Molto si è detto, e scritto, su questo romanzo (libro-mondo, romanzo totale…), tanto che, sia con il classico passaparola, sia per le molteplici segnalazioni online, è entrato anche nella dozzina dello Strega. È un dato che può sorprendere, perché si tratta di un libro-fiume: oltre 800 pagine, per di più articolate in capitoli dalla lunghezza irregolare, ciascuno dedicato a uno spezzone delle tante vicende che ne irrorano la trama. Non è un romanzo facile, quindi. E non è nemmeno il prodotto di un grande editore, suscettibile di essere spinto nelle case delle persone per la sola forza del marketing e delle reti distributive.
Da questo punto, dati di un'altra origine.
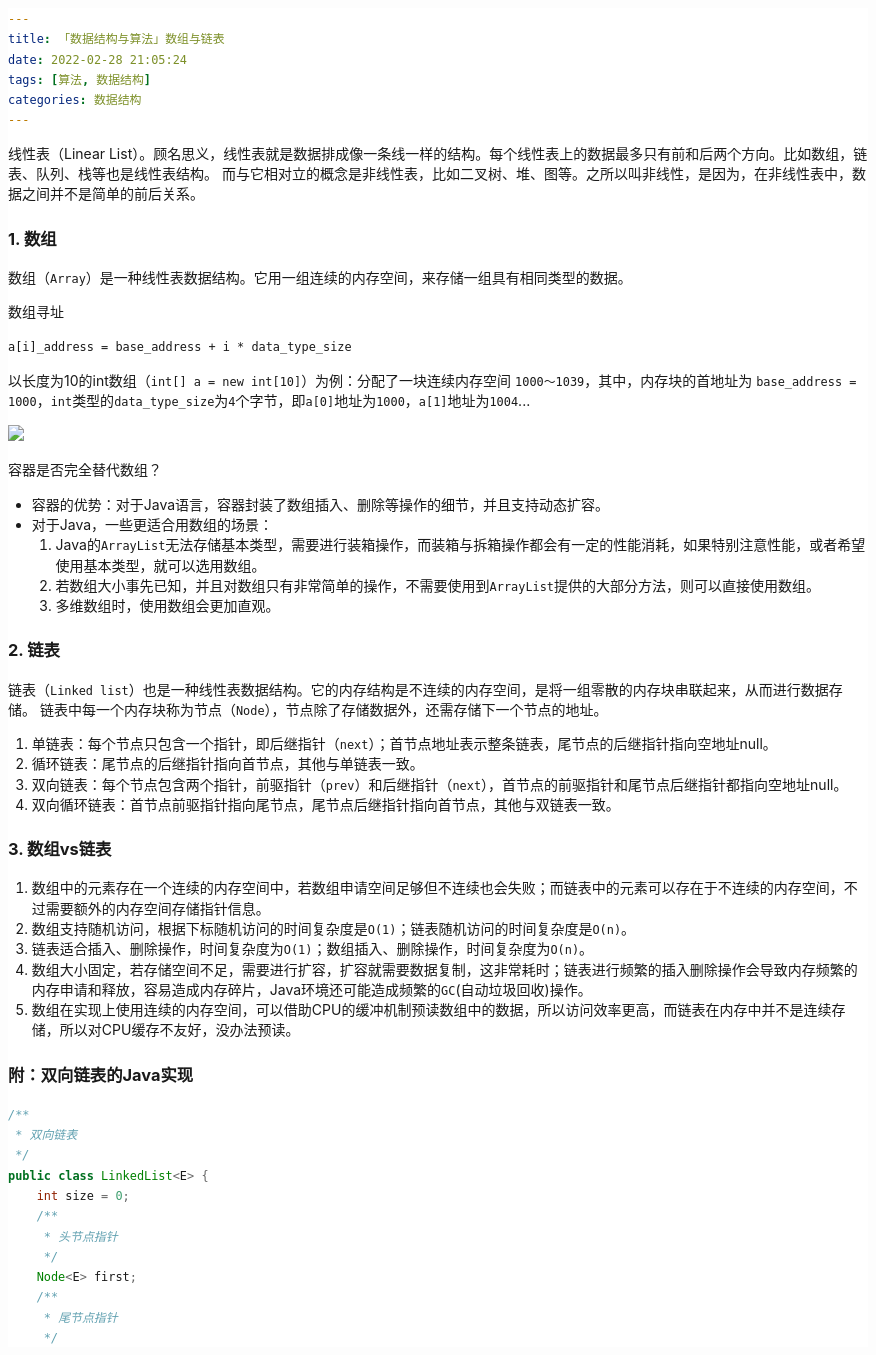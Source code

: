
 ```yaml
---
title: 「数据结构与算法」数组与链表
date: 2022-02-28 21:05:24
tags: [算法, 数据结构]
categories: 数据结构
---
```


线性表（Linear List）。顾名思义，线性表就是数据排成像一条线一样的结构。每个线性表上的数据最多只有前和后两个方向。比如数组，链表、队列、栈等也是线性表结构。
而与它相对立的概念是非线性表，比如二叉树、堆、图等。之所以叫非线性，是因为，在非线性表中，数据之间并不是简单的前后关系。


### 1. 数组
数组（`Array`）是一种线性表数据结构。它用一组连续的内存空间，来存储一组具有相同类型的数据。

数组寻址
```
a[i]_address = base_address + i * data_type_size
```

以长度为10的int数组（`int[] a = new int[10]`）为例：分配了一块连续内存空间 `1000～1039`，其中，内存块的首地址为 `base_address = 1000`，`int`类型的`data_type_size`为`4`个字节，即`a[0]`地址为`1000`，`a[1]`地址为`1004`...

![](array_address.webp)

容器是否完全替代数组？
- 容器的优势：对于Java语言，容器封装了数组插入、删除等操作的细节，并且支持动态扩容。
- 对于Java，一些更适合用数组的场景：
    1. Java的`ArrayList`无法存储基本类型，需要进行装箱操作，而装箱与拆箱操作都会有一定的性能消耗，如果特别注意性能，或者希望使用基本类型，就可以选用数组。
    2. 若数组大小事先已知，并且对数组只有非常简单的操作，不需要使用到`ArrayList`提供的大部分方法，则可以直接使用数组。
    3. 多维数组时，使用数组会更加直观。

### 2. 链表
链表（`Linked list`）也是一种线性表数据结构。它的内存结构是不连续的内存空间，是将一组零散的内存块串联起来，从而进行数据存储。
链表中每一个内存块称为节点（`Node`），节点除了存储数据外，还需存储下一个节点的地址。

1. 单链表：每个节点只包含一个指针，即后继指针（`next`）；首节点地址表示整条链表，尾节点的后继指针指向空地址null。
2. 循环链表：尾节点的后继指针指向首节点，其他与单链表一致。
3. 双向链表：每个节点包含两个指针，前驱指针（`prev`）和后继指针（`next`），首节点的前驱指针和尾节点后继指针都指向空地址null。
4. 双向循环链表：首节点前驱指针指向尾节点，尾节点后继指针指向首节点，其他与双链表一致。


### 3. 数组vs链表
1. 数组中的元素存在一个连续的内存空间中，若数组申请空间足够但不连续也会失败；而链表中的元素可以存在于不连续的内存空间，不过需要额外的内存空间存储指针信息。
2. 数组支持随机访问，根据下标随机访问的时间复杂度是`O(1)`；链表随机访问的时间复杂度是`O(n)`。
3. 链表适合插入、删除操作，时间复杂度为`O(1)`；数组插入、删除操作，时间复杂度为`O(n)`。
4. 数组大小固定，若存储空间不足，需要进行扩容，扩容就需要数据复制，这非常耗时；链表进行频繁的插入删除操作会导致内存频繁的内存申请和释放，容易造成内存碎片，Java环境还可能造成频繁的`GC`(自动垃圾回收)操作。
5. 数组在实现上使用连续的内存空间，可以借助CPU的缓冲机制预读数组中的数据，所以访问效率更高，而链表在内存中并不是连续存储，所以对CPU缓存不友好，没办法预读。


### 附：双向链表的Java实现
``` java
/**
 * 双向链表
 */
public class LinkedList<E> {
    int size = 0;
    /**
     * 头节点指针
     */
    Node<E> first;
    /**
     * 尾节点指针
     */
```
Si aggiunga che nelle analisi dei lettori più forti Griffi viene variamente paragonato a Pynchon o a Bolaño: Autori mitici, capaci di conferire nel raffronto l’aura del capolavoro, ma non certo annoverabili tra quelli di più agevole frequentazione. Occorre pazienza e disciplina, virtù oggi rare. Infine c’è un altro fattore potenzialmente esiziale: il libro, spogliato del suo grande apparato narrativo e dell’effetto matrioska ingenerato dalle tante digressioni, racconta una vicenda oltremodo schematica. Un ragazzo trascinato per forza d’inerzia tra le fila della parte sbagliata si imbarca in un’avventura surreale e, proprio in quella corrente, pur commettendo un delitto (spoiler), fa giustizia, anche di se stesso. Il tutto in un itinerario che potrebbe banalmente dirsi di formazione. Insomma, il plot può non avvincere e a tratti le pagine (molte) possono farsi noiose. Qual è, dunque, il segreto del successo? 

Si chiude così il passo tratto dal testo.